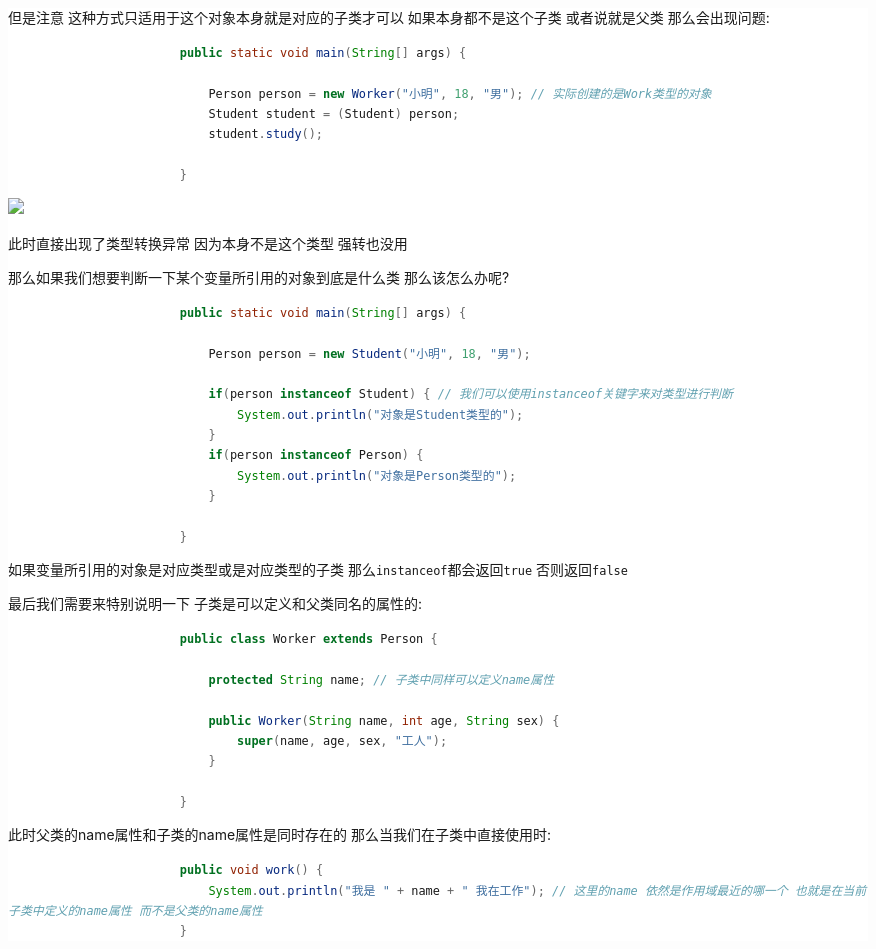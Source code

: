但是注意 这种方式只适用于这个对象本身就是对应的子类才可以 如果本身都不是这个子类 或者说就是父类 那么会出现问题:

```java
                        public static void main(String[] args) {
    
                            Person person = new Worker("小明", 18, "男"); // 实际创建的是Work类型的对象
                            Student student = (Student) person;
                            student.study();
                            
                        }
```

<img src="https://image.itbaima.cn/markdown/2022/09/21/JdMLt19Yq6KQz4v.png"/>

此时直接出现了类型转换异常 因为本身不是这个类型 强转也没用

那么如果我们想要判断一下某个变量所引用的对象到底是什么类 那么该怎么办呢?

```java
                        public static void main(String[] args) {
    
                            Person person = new Student("小明", 18, "男");
                            
                            if(person instanceof Student) { // 我们可以使用instanceof关键字来对类型进行判断
                                System.out.println("对象是Student类型的");
                            }
                            if(person instanceof Person) {
                                System.out.println("对象是Person类型的");
                            }
                            
                        }
```

如果变量所引用的对象是对应类型或是对应类型的子类 那么`instanceof`都会返回`true` 否则返回`false`

最后我们需要来特别说明一下 子类是可以定义和父类同名的属性的:

```java
                        public class Worker extends Person {
    
                            protected String name; // 子类中同样可以定义name属性
                            
                            public Worker(String name, int age, String sex) {
                                super(name, age, sex, "工人");
                            }
                            
                        }
```

此时父类的name属性和子类的name属性是同时存在的 那么当我们在子类中直接使用时:

```java
                        public void work() {
                            System.out.println("我是 " + name + " 我在工作"); // 这里的name 依然是作用域最近的哪一个 也就是在当前子类中定义的name属性 而不是父类的name属性
                        }
```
============================================================
* _To do_
Gather from the data above every line with the string "instanceof".

* _Answer to the problem_
                            if(person instanceof Student) { // 我们可以使用instanceof关键字来对类型进行判断
                            if(person instanceof Person) {
如果变量所引用的对象是对应类型或是对应类型的子类 那么`instanceof`都会返回`true` 否则返回`false`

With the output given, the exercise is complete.